### Problem description
An exact copy of all the data is required, with pictures left out.

Start of Data excerpts

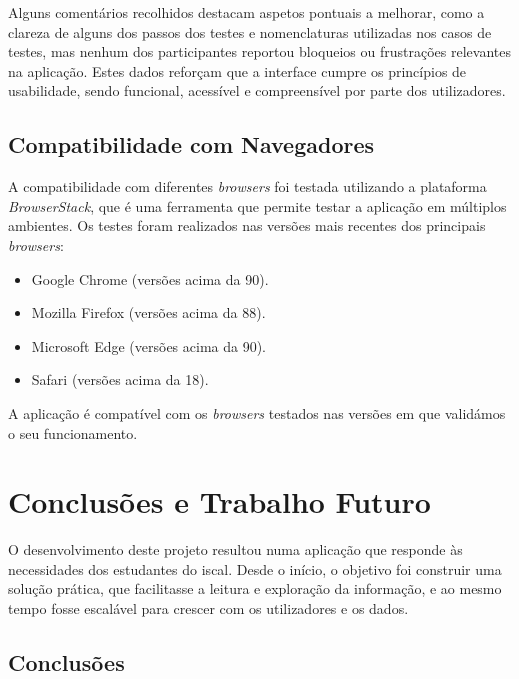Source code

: Alguns comentários recolhidos destacam aspetos pontuais a melhorar, como a clareza de alguns dos passos dos testes e nomenclaturas utilizadas nos casos de testes, mas nenhum dos participantes reportou bloqueios ou frustrações relevantes na aplicação. Estes dados reforçam que a interface cumpre os princípios de usabilidade, sendo funcional, acessível e compreensível por parte dos utilizadores.

\section{Compatibilidade com Navegadores}

A compatibilidade com diferentes \textit{browsers} foi testada utilizando a plataforma \textit{BrowserStack}, que é uma ferramenta que permite testar a aplicação em múltiplos ambientes. Os testes foram realizados nas versões mais recentes dos principais \textit{browsers}:

\begin{itemize}
    \item Google Chrome (versões acima da 90).
    \item Mozilla Firefox (versões acima da 88).
    \item Microsoft Edge (versões acima da 90).
    \item Safari (versões acima da 18).
\end{itemize}

A aplicação é compatível com os \textit{browsers} testados nas versões em que validámos o seu funcionamento.

\chapter{Conclusões e Trabalho Futuro}
\label{ch:conclusoesTrabalhoFuturo}

O desenvolvimento deste projeto resultou numa aplicação que responde às necessidades dos estudantes do \gls{iscal}. Desde o início, o objetivo foi construir uma solução prática, que facilitasse a leitura e exploração da informação, e ao mesmo tempo fosse escalável para crescer com os utilizadores e os dados.

\section{Conclusões}

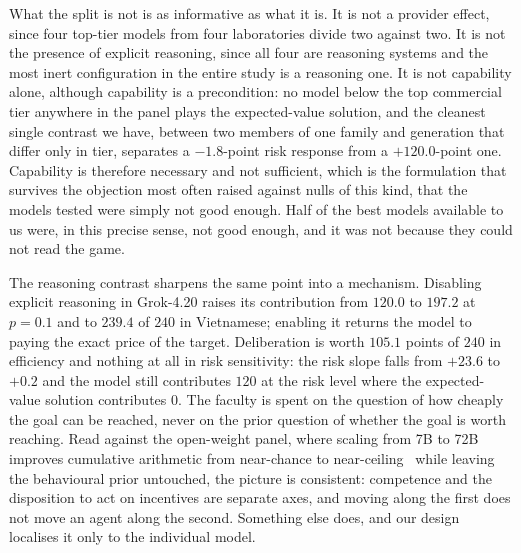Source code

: \documentclass[openacc]{rsproca_new}
\begin{document}
What the split is not is as informative as what it is. It is not a provider effect, since four top-tier models from four laboratories divide two against two. It is not the presence of explicit reasoning, since all four are reasoning systems and the most inert configuration in the entire study is a reasoning one. It is not capability alone, although capability is a precondition: no model below the top commercial tier anywhere in the panel plays the expected-value solution, and the cleanest single contrast we have, between two members of one family and generation that differ only in tier, separates a $-1.8$-point risk response from a $+120.0$-point one. Capability is therefore necessary and not sufficient, which is the formulation that survives the objection most often raised against nulls of this kind, that the models tested were simply not good enough. Half of the best models available to us were, in this precise sense, not good enough, and it was not because they could not read the game.

The reasoning contrast sharpens the same point into a mechanism. Disabling explicit reasoning in Grok-4.20 raises its contribution from $120.0$ to $197.2$ at $p=0.1$ and to $239.4$ of $240$ in Vietnamese; enabling it returns the model to paying the exact price of the target. Deliberation is worth $105.1$ points of $240$ in efficiency and nothing at all in risk sensitivity: the risk slope falls from $+23.6$ to $+0.2$ and the model still contributes $120$ at the risk level where the expected-value solution contributes $0$. The faculty is spent on the question of how cheaply the goal can be reached, never on the prior question of whether the goal is worth reaching. Read against the open-weight panel, where scaling from 7B to 72B improves cumulative arithmetic from near-chance to near-ceiling~\cite{wei2022emergent} while leaving the behavioural prior untouched, the picture is consistent: competence and the disposition to act on incentives are separate axes, and moving along the first does not move an agent along the second. Something else does, and our design localises it only to the individual model.
\end{document}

End of Data excerpts

### Task result
Source code

: Alguns comentários recolhidos destacam aspetos pontuais a melhorar, como a clareza de alguns dos passos dos testes e nomenclaturas utilizadas nos casos de testes, mas nenhum dos participantes reportou bloqueios ou frustrações relevantes na aplicação. Estes dados reforçam que a interface cumpre os princípios de usabilidade, sendo funcional, acessível e compreensível por parte dos utilizadores.

\section{Compatibilidade com Navegadores}

A compatibilidade com diferentes \textit{browsers} foi testada utilizando a plataforma \textit{BrowserStack}, que é uma ferramenta que permite testar a aplicação em múltiplos ambientes. Os testes foram realizados nas versões mais recentes dos principais \textit{browsers}:

\begin{itemize}
    \item Google Chrome (versões acima da 90).
    \item Mozilla Firefox (versões acima da 88).
    \item Microsoft Edge (versões acima da 90).
    \item Safari (versões acima da 18).
\end{itemize}

A aplicação é compatível com os \textit{browsers} testados nas versões em que validámos o seu funcionamento.

\chapter{Conclusões e Trabalho Futuro}
\label{ch:conclusoesTrabalhoFuturo}

O desenvolvimento deste projeto resultou numa aplicação que responde às necessidades dos estudantes do \gls{iscal}. Desde o início, o objetivo foi construir uma solução prática, que facilitasse a leitura e exploração da informação, e ao mesmo tempo fosse escalável para crescer com os utilizadores e os dados.

\section{Conclusões}

Source code

: \documentclass[openacc]{rsproca_new}
\begin{document}
What the split is not is as informative as what it is. It is not a provider effect, since four top-tier models from four laboratories divide two against two. It is not the presence of explicit reasoning, since all four are reasoning systems and the most inert configuration in the entire study is a reasoning one. It is not capability alone, although capability is a precondition: no model below the top commercial tier anywhere in the panel plays the expected-value solution, and the cleanest single contrast we have, between two members of one family and generation that differ only in tier, separates a $-1.8$-point risk response from a $+120.0$-point one. Capability is therefore necessary and not sufficient, which is the formulation that survives the objection most often raised against nulls of this kind, that the models tested were simply not good enough. Half of the best models available to us were, in this precise sense, not good enough, and it was not because they could not read the game.

The reasoning contrast sharpens the same point into a mechanism. Disabling explicit reasoning in Grok-4.20 raises its contribution from $120.0$ to $197.2$ at $p=0.1$ and to $239.4$ of $240$ in Vietnamese; enabling it returns the model to paying the exact price of the target. Deliberation is worth $105.1$ points of $240$ in efficiency and nothing at all in risk sensitivity: the risk slope falls from $+23.6$ to $+0.2$ and the model still contributes $120$ at the risk level where the expected-value solution contributes $0$. The faculty is spent on the question of how cheaply the goal can be reached, never on the prior question of whether the goal is worth reaching. Read against the open-weight panel, where scaling from 7B to 72B improves cumulative arithmetic from near-chance to near-ceiling~\cite{wei2022emergent} while leaving the behavioural prior untouched, the picture is consistent: competence and the disposition to act on incentives are separate axes, and moving along the first does not move an agent along the second. Something else does, and our design localises it only to the individual model.
\end{document}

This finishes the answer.